Build the deliberation record:

{
  "id": "d_20260328_001",
  "timestamp": "2026-03-28T14:30:00Z",
  "query_hash": "a1b2c3d4",
  "query_summary": "Compare microservices vs monolith for early SaaS",
  "query_features": {
    "length": 52,
    "category": "architecture_decision",
    "keywords": ["compare", "tradeoffs"],
    "protocol_used": "voting"
  },
  "models_used": ["openai/gpt-4o", "anthropic/claude-sonnet-4", "google/gemini-2.0-flash", "x-ai/grok-3"],
  "rankings": {
    "openai/gpt-4o": 2,
    "anthropic/claude-sonnet-4": 1,
    "google/gemini-2.0-flash": 4,
    "x-ai/grok-3": 3
  },
  "chairman": "anthropic/claude-sonnet-4",
  "confidence": 0.82,
  "consensus_level": "strong",
  "cost_usd": 0.09,
  "latency_ms": 12400,
  "self_preference": {
    "anthropic/claude-sonnet-4": true
  },
  "deliberation_value_added": 0.65,
  "routing_decision": "deliberate",
  "routing_source": "heuristic_learning",
  "routing_confidence": 0.8,
  "vault_synced": false,
  "user_rating": null,
  "outcome": "accepted"
}

Notes:

self_preference only includes models where bias was detected (keeps the record compact).
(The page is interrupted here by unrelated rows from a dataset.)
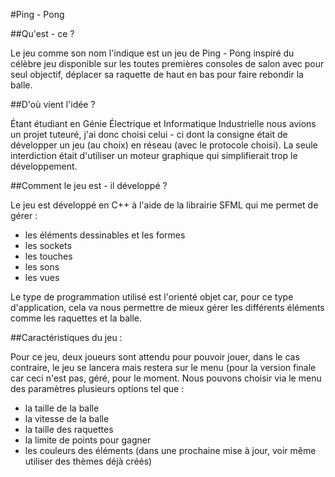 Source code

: #Ping - Pong

##Qu'est - ce ?

Le jeu comme son nom l'indique est un jeu de Ping - Pong inspiré du célèbre jeu disponible sur les toutes premières consoles de salon avec pour seul objectif, déplacer sa raquette de haut en bas pour faire rebondir la balle.

##D'où vient l'idée ?

Étant étudiant en Génie Électrique et Informatique Industrielle nous avions un projet tuteuré, j'ai donc choisi celui - ci dont la consigne était de développer un jeu (au choix) en réseau (avec le protocole choisi). La seule interdiction était d'utiliser un moteur graphique qui simplifierait trop le développement.

##Comment le jeu est - il développé ?

Le jeu est développé en C++ à l'aide de la librairie SFML qui me permet de gérer :

* les éléments dessinables et les formes
* les sockets
* les touches
* les sons
* les vues

Le type de programmation utilisé est l'orienté objet car, pour ce type d'application, cela va nous permettre de mieux gérer les différents éléments comme les raquettes et la balle.

##Caractéristiques du jeu :

Pour ce jeu, deux joueurs sont attendu pour pouvoir jouer, dans le cas contraire, le jeu se lancera mais restera sur le menu (pour la version finale car ceci n'est pas, géré, pour le moment.
Nous pouvons choisir via le menu des paramètres plusieurs options tel que :
* la taille de la balle
* la vitesse de la balle
* la taille des raquettes
* la limite de points pour gagner
* les couleurs des éléments (dans une prochaine mise à jour, voir même utiliser des thèmes déjà créés)


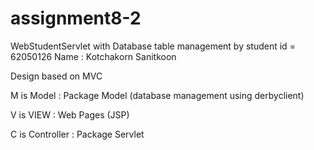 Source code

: # assignment8-2
WebStudentServlet with Database table management by student id = 62050126 Name : Kotchakorn Sanitkoon

Design based on MVC

M is Model : Package Model (database management using derbyclient)

V is VIEW : Web Pages (JSP)

C is Controller : Package Servlet
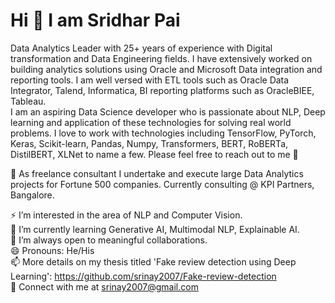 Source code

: # Hi 👋 I am Sridhar Pai

Data Analytics Leader with 25+ years of experience with Digital transformation and Data Engineering fields. I have extensively worked on building analytics solutions using Oracle and Microsoft Data integration and reporting tools. I am well versed with ETL tools such as Oracle Data Integrator, Talend, Informatica, BI reporting platforms such as OracleBIEE, Tableau.  
I am an aspiring Data Science developer who is passionate about NLP, Deep learning and application of these technologies for solving real world problems. I love to work with technologies including TensorFlow, PyTorch, Keras, Scikit-learn, Pandas, Numpy, Transformers, BERT, RoBERTa, DistilBERT, XLNet to name a few. Please feel free to reach out to me 🙂

🔭 As freelance consultant I undertake and execute large Data Analytics projects for Fortune 500 companies. Currently consulting @ KPI Partners, Bangalore.

⚡ I’m interested in the area of NLP and Computer Vision. <br />
🌱 I’m currently learning Generative AI, Multimodal NLP, Explainable AI. <br />
👯 I’m always open to meaningful collaborations. <br />
😄 Pronouns: He/His <br />
📫 More details on my thesis titled 'Fake review detection using Deep Learning': https://github.com/srinay2007/Fake-review-detection <br />
🤝 Connect with me at srinay2007@gmail.com <br />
If no bias detected, the field is an empty object {}.
deliberation_value_added is always computed, even for the first deliberation. It's what teaches the router.
routing_decision/routing_source/routing_confidence capture what the router decided so we can measure its accuracy over time.
vault_synced tracks whether this record has been written to the Obsidian vault (set to true by Operation 7).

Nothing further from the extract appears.